The Pregnancy Discrimination Act [already] requires employers to treat pregnant employees the same (no better and no worse) as other employees based on their ability or inability to work. In other words, the law already requires that employers provide the same accommodations for an expectant worker that you do for any un-pregnant employee unable to perform his or her regular job duties.

Have you ever offered light duty to an employee returning from an injury? Have you ever reassigned job functions to assist an injured worker? Unless you are among the tiniest minority of employers that provides no accommodations for any employees' medical issues or injuries, then the PDA already requires you to accommodate your employees' pregnancies.

On Sept. 28, HuffPost Live ran a story on the re-introduction of this legislation. The host, Nancy Redd, cited my May blog post as support for the argument that this bill is unneeded. Some on the panel took issue with those that argue against the need for this legislation.
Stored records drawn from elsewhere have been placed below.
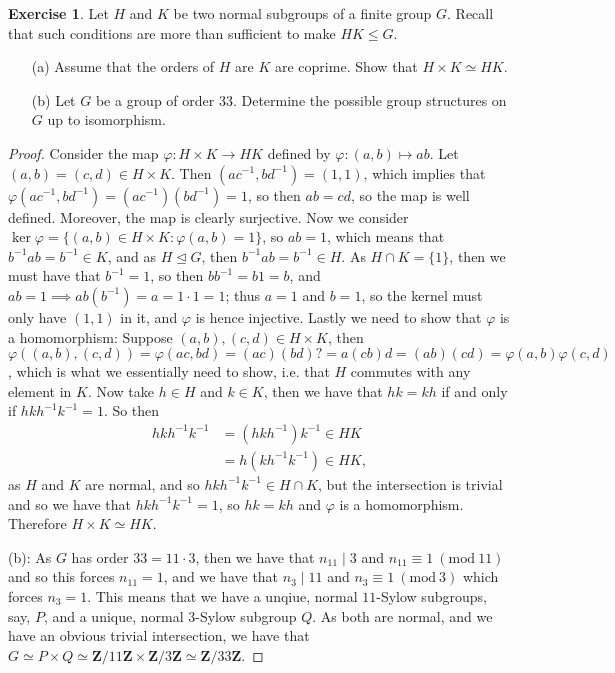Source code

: \documentclass[9pt,reqno]{amsart}
\theoremstyle{definition}
\newtheorem{exercise}{Exercise}[section]
\newcommand{\zz}{\mathbf Z}
\newcommand{\Mod}[1]{\ (\mathrm{mod}\ #1)}
\begin{document}
\begin{exercise} Let $H$ and $K$ be two normal subgroups of a finite group $G$. Recall that such conditions are more than sufficient to make $HK \leq G$. 
\begin{itemize}
	\item[(a)] Assume that the orders of $H$ are $K$ are coprime. Show that $H \times K \simeq HK$.
	\item[(b)] Let $G$ be a group of order $33$. Determine the possible group structures on $G$ up to isomorphism. 
\end{itemize}
\end{exercise}
\begin{proof} Consider the map $\varphi \colon H \times K \to HK$ defined by $\varphi \colon (a,b) \mapsto ab$. Let $(a,b) = (c, d ) \in H \times K$. Then $(ac^{-1}, bd^{-1}) = (1, 1)$, which implies that $\varphi (ac^{-1}, bd^{-1}) = (ac^{-1})(bd^{-1}) = 1$, so then $ab =cd$, so the map is well defined. 	Moreover, the map is clearly surjective. Now we consider $\ker \varphi = \{ (a,b) \in H \times K \colon \varphi (a, b) = 1 \}$, so $ab = 1$, which means that $b^{-1} a b = b^{-1} \in K$, and as $H \trianglelefteq G$, then $b^{-1} a b = b^{-1} \in H$. As $H \cap K = \{1 \}$, then we must have that $b^{-1} =1$, so then $b b^{-1} = b 1 = b$, and $ab = 1 \implies ab(b^{-1}) = a = 1 \cdot 1 = 1$; thus $a = 1$ and $b = 1$, so the kernel must only have $(1, 1)$ in it, and $\varphi$ is hence injective. Lastly we need to show that $\varphi$ is a homomorphism: Suppose $(a, b), (c,d) \in H \times K$, then $\varphi((a,b) , (c,d)) = \varphi(ac, bd) = (ac)(bd) ?= a(cb) d = (ab)(cd) = \varphi(a,b) \varphi (c,d)$, which is what we essentially need to show, i.e. that $H$ commutes with any element in $K$. Now take $h \in H$ and $k \in K$, then we have that $hk=kh$ if and only if $hk h^{-1} k^{-1} = 1$.  So then 
\begin{align}
	hkh^{-1} k^{-1} &= (hkh^{-1} )k^{-1} \in HK\\
	&= h(kh^{-1}k^{-1}) \in HK, 
\end{align}
as $H$ and $K$ are normal, and so $hkh^{-1} k^{-1} \in H \cap K$, but the intersection is trivial and so we have that $hk h^{-1}k^{-1} = 1$, so $hk = kh$ and $\varphi$ is a homomorphism. Therefore $ H \times K \simeq HK$.

(b): As $G$ has order $33 =11 \cdot 3$, then we have that $n_{11} \mid 3$ and $n_{11} \equiv 1 \Mod{11}$ and so this forces $n_{11}= 1$, and we have that $n_3 \mid 11$ and $n_3 \equiv 1 \Mod{3}$ which forces $n_3 = 1$. This means that we have a unqiue, normal $11$-Sylow subgroups, say, $P$, and a unique, normal $3$-Sylow subgroup $Q$. As both are normal, and we have an obvious trivial intersection, we have that $G \simeq P \times Q \simeq \zz/ 11\zz \times \zz/3\zz \simeq \zz / 33 \zz$. 
\end{proof}	
\end{document}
So that my position is crystal clear, I am not saying that pregnant women should be discriminated against. What I am saying, however, is that because the law requires employers to accommodate pregnant women at least at the same level as they accommodate any other employee with a similarly disabling short-term medical condition, Title VII already guarantees the rights laid out in the Pregnant Workers Fairness Act.

In other words, we do not need legislation to duplicate rights that already exist. If employers are not granting these rights, and pregnant workers are not receiving the accommodations they need and are requesting, then pregnant workers should be filing discrimination lawsuits. The answer lies in educating employers on their obligations under existing laws, not passing new, duplicative ones.